Health Care: A Growth Industryby Denise Early on Aug. 27, 2012, under Health
With all the debate and uncertainty surrounding health care in the United States, you would think this would not be a growth industry. You would be wrong.
“Compared to the rest of the economy, health care seems to exist in an alternate economic universe”, according to an article in Health Affairs, a scholarly journal. The article says that despite the recession and fewer people seeking medical care, millions of health care jobs have been added since 2007.
According to the article by Jeff Goldsmith:
During the first four years of the recession (May 2007 to May 2011), the US health system, despite slowing or declining utilization, added 1.149 million workers.
The fastest growing hospital job occupations: “management” (roughly 14 percent); business and financial operations (roughly 12 percent); and “computer and mathematical” (roughly 18 percent). Clerical employment actually declined, suggesting a shift to automated business operations (and a more complex, higher salaried workforce).

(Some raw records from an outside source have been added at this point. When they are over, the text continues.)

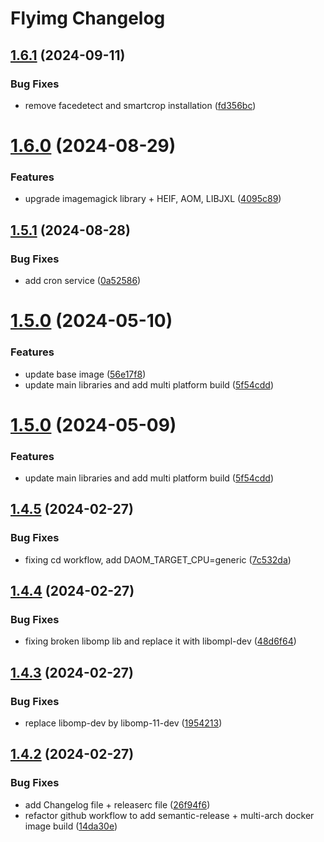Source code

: # Flyimg Changelog

## [1.6.1](https://github.com/flyimg/base-image/compare/1.6.0...1.6.1) (2024-09-11)


### Bug Fixes

* remove facedetect and smartcrop installation ([fd356bc](https://github.com/flyimg/base-image/commit/fd356bcc0cb2abb33ef92dc3e008e0eac8e9dcdd))

# [1.6.0](https://github.com/flyimg/base-image/compare/1.5.1...1.6.0) (2024-08-29)


### Features

* upgrade imagemagick library + HEIF, AOM, LIBJXL ([4095c89](https://github.com/flyimg/base-image/commit/4095c894f238e58789df6929bb517a423ff417f0))

## [1.5.1](https://github.com/flyimg/base-image/compare/1.5.0...1.5.1) (2024-08-28)


### Bug Fixes

* add cron service ([0a52586](https://github.com/flyimg/base-image/commit/0a525864e3cad3e6d0e6b25a574bd1f3501840bc))

# [1.5.0](https://github.com/flyimg/base-image/compare/1.4.5...1.5.0) (2024-05-10)


### Features

* update base image ([56e17f8](https://github.com/flyimg/base-image/commit/56e17f8939bbe21a85f516cc7517f1c1e28bfdc7))
* update main libraries and add multi platform build ([5f54cdd](https://github.com/flyimg/base-image/commit/5f54cdd46957143cb33a998bb310d117859889d6))

# [1.5.0](https://github.com/flyimg/base-image/compare/1.4.5...1.5.0) (2024-05-09)


### Features

* update main libraries and add multi platform build ([5f54cdd](https://github.com/flyimg/base-image/commit/5f54cdd46957143cb33a998bb310d117859889d6))

## [1.4.5](https://github.com/flyimg/base-image/compare/1.4.4...1.4.5) (2024-02-27)


### Bug Fixes

* fixing cd workflow, add DAOM_TARGET_CPU=generic ([7c532da](https://github.com/flyimg/base-image/commit/7c532dae33b575954d6d97498583901e44b1799d))

## [1.4.4](https://github.com/flyimg/base-image/compare/1.4.3...1.4.4) (2024-02-27)


### Bug Fixes

* fixing broken libomp lib and replace it with libompl-dev ([48d6f64](https://github.com/flyimg/base-image/commit/48d6f646200e43b208b7e3f737a0794070159c38))

## [1.4.3](https://github.com/flyimg/base-image/compare/1.4.2...1.4.3) (2024-02-27)


### Bug Fixes

* replace libomp-dev by libomp-11-dev ([1954213](https://github.com/flyimg/base-image/commit/1954213e0def83d0ca9b2eb1b7200cec81b66253))

## [1.4.2](https://github.com/flyimg/base-image/compare/1.4.1...1.4.2) (2024-02-27)


### Bug Fixes

* add Changelog file + releaserc file ([26f94f6](https://github.com/flyimg/base-image/commit/26f94f672e75079f00c6150dd0868f7f56b3f89e))
* refactor github workflow to add semantic-release + multi-arch docker image build ([14da30e](https://github.com/flyimg/base-image/commit/14da30e91d8ff52593f481b3083dcf7aa49e2ffc))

Hospitals employed 18,000 more physicians, as well as more nurses (117,000), technicians and technologists (almost 35,000) and therapists (12,000) — all on declining core volume.
Physician office visit volume in the US leveled off in 2005, and has declined by roughly 10 percent since mid 2009, according to IMS Health. Despite these declines in activity, physician offices added 165,000 workers, of which half were professionals. Again, the most rapidly growing job category was “management”, but physician offices added 47,000 nursing and clinical support workers (technologists, therapists, etc.).
Home health care employment, the fastest growing sector, grew by almost 220,000 workers, an astonishing 24 percent increase in just four years.
Outpatient care centers (freestanding imaging, surgical, physical therapy, dialysis, etc.) added 106,000 workers, a 21 percent increase.
“Community care facilities for the elderly” — such as assisted living facilities — added almost 108,000 workers, a near 17 percent increase.
“Offices of Other Health Practitioners” — physical therapists, chiropractors, podiatrists, etc. — added almost 100,000 new workers, more than a 16 percent increase.